Chez Déi Lénk, on se dit conscients des écueils et des « choses qui nous échappent ». Les premiers résultats en demi-teinte n’entament pas la bonne humeur. Le score intérimaire de Gary Diderich à Differdange est accueilli avec une demie-satisfaction (il sera réélu). L’ancien député Marc Baum a recueilli le plus de voix alors qu’il n’avait pas été désigné Spëtzekandidat. C’est finalement le seul élu Déi Lénk à la commune d’Esch. La tête de liste, le jeune Samuel Baum, ne passe pas le cut. À Luxembourg, seule Nathalie Oberweis obtient le nombre de voix suffisant. Les deux conseillers communaux sortants, Guy Foetz et Ana Correia, échouent. Déi Lénk recule dans cinq communes (sur sept listes présentées) : notamment -2,7 pour cent à Dudelange et -4,5 à Sanem. Le seul résultat positif intervient à Schifflange où l’instructeur de natation Aldin Civovic décroche un siège. Avec 9,81 pour cent des suffrages, Déi Lénk y obtient son meilleur score : les Piraten n’y avaient pas présenté de liste. 

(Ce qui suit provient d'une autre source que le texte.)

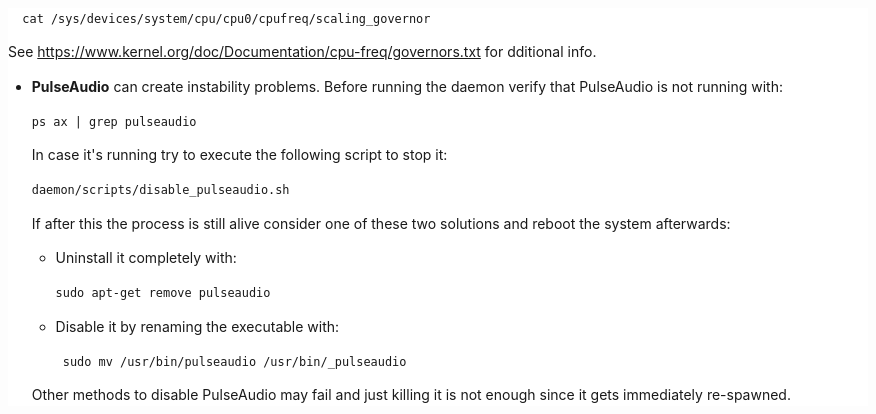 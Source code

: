       cat /sys/devices/system/cpu/cpu0/cpufreq/scaling_governor

  See https://www.kernel.org/doc/Documentation/cpu-freq/governors.txt for dditional info.
* **PulseAudio** can create instability problems.
Before running the daemon verify that PulseAudio is not running with:

      ps ax | grep pulseaudio

  In case it's running try to execute the following script to stop it:

      daemon/scripts/disable_pulseaudio.sh

  If after this the process is still alive consider one of these two solutions and reboot the system afterwards:
  * Uninstall it completely with:

        sudo apt-get remove pulseaudio

  * Disable it by renaming the executable with:

         sudo mv /usr/bin/pulseaudio /usr/bin/_pulseaudio

  Other methods to disable PulseAudio may fail and just killing it is not enough since it gets immediately re-spawned.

The day after. C’est la gueule de bois. « Un sentiment négatif » prévaut chez David Wagner, contacté par le Land. Il ne pense pas forcément à la campagne de Déi Lénk, « je sais qu’on n’est pas parfait et qu’on a peut-être mal agi ici ou là ». Wagner s’avoue amer face au constat que lutter contre le réchauffement climatique et les excès du libéralisme « ne paie pas électoralement ». Ni pour Déi Lénk, ni pour Déi Gréng. « Il faut qu’on construise un contre-monde, et ce n’est pas facile. Parce qu’on est petits. » L’urgence est au bilan trois mois avant les élections législatives. Ce lundi matin, Nathalie Oberweis informe d’emblée son parti qu’elle ne briguera pas un deuxième (demi) mandat à la Chambre. « La raison principale, c’est l’incompatibilité entre avoir de jeunes enfants et représenter un parti à deux à la Chambre », confie la députée au Land. « Un jour, tout le monde aura oublié ce que j’ai fait, tout le monde, sauf mes enfants », résume Nathalie Oberweis.